> _Required action_: Only lines below containing the string "iframe" should be counted; please give that count by itself.
━━━━━━━━━━
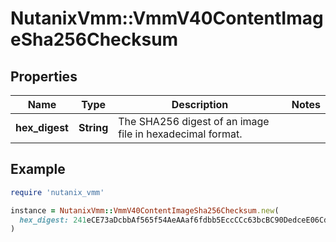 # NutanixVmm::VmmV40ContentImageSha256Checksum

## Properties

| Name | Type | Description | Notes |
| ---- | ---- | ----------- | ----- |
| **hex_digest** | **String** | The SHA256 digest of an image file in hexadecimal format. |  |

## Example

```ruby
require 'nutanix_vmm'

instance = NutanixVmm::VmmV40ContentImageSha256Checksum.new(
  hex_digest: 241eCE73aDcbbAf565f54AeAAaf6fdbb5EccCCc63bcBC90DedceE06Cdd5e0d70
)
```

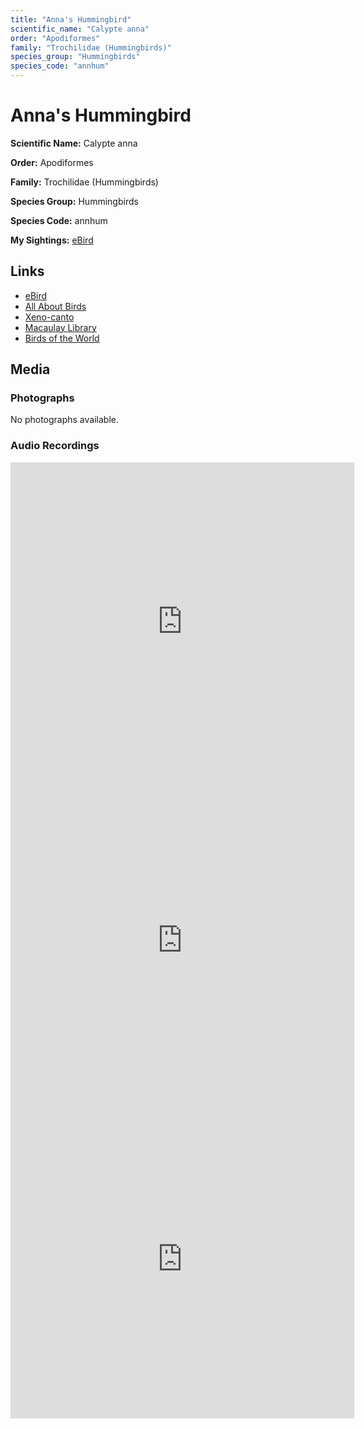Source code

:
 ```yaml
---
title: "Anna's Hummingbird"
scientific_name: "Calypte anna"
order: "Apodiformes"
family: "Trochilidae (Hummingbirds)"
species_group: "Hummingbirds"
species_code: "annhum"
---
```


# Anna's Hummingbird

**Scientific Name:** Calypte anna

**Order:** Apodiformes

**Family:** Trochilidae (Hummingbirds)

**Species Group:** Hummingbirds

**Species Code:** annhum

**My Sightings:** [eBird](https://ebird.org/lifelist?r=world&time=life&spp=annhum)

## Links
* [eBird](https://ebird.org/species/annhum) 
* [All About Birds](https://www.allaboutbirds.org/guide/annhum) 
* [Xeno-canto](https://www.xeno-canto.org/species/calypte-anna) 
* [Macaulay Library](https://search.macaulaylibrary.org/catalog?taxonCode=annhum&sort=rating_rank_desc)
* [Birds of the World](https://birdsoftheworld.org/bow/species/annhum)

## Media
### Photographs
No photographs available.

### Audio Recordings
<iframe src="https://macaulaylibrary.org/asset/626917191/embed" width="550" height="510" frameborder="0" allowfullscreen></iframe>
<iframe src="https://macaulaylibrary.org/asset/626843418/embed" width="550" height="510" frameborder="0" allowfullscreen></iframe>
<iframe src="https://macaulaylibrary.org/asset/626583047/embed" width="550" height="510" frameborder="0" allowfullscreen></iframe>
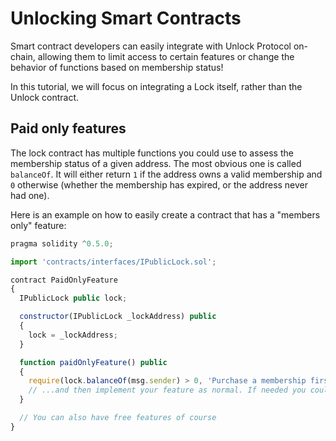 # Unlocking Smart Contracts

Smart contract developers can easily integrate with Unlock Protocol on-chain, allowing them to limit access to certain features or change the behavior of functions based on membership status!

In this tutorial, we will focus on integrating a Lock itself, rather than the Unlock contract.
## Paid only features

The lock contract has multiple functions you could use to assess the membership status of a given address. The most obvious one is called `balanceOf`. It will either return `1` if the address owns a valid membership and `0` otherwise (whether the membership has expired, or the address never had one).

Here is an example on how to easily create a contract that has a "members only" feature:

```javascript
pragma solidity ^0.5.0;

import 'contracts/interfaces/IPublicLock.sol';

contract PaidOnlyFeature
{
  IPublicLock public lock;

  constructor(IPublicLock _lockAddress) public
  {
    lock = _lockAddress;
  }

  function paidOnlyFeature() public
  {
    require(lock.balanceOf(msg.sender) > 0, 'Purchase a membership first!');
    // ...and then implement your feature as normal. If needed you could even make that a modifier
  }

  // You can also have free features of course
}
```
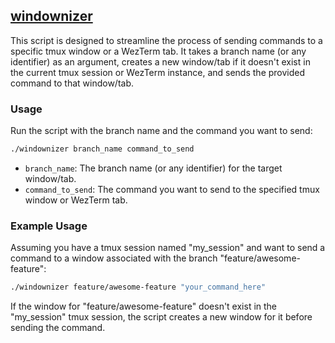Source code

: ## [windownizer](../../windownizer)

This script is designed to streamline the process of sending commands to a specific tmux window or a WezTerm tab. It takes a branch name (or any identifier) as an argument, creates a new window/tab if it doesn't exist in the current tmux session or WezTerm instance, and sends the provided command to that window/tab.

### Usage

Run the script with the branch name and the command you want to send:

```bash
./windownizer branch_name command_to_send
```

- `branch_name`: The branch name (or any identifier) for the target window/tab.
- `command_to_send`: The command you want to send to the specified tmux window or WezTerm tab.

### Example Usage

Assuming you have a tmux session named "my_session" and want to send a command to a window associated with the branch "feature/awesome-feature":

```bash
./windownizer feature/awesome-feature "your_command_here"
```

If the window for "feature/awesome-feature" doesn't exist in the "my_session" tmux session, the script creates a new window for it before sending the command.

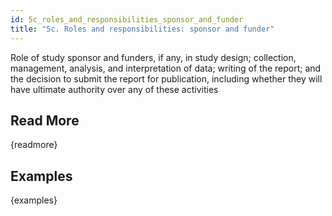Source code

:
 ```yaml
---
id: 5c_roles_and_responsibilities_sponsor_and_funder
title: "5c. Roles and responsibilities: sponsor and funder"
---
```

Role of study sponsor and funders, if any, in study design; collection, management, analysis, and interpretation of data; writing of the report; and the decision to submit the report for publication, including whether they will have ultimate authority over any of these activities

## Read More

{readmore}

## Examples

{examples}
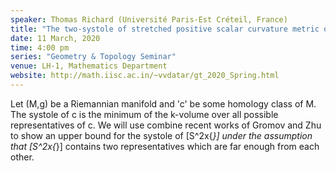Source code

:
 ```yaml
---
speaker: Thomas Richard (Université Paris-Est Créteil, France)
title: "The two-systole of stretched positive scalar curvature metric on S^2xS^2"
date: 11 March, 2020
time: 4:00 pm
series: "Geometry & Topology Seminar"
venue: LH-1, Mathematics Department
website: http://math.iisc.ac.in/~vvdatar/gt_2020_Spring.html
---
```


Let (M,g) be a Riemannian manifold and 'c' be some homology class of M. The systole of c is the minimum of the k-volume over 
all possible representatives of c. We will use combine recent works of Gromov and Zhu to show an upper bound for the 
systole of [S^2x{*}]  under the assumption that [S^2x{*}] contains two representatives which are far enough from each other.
━━━━━━━━━━
> _Written response_: 3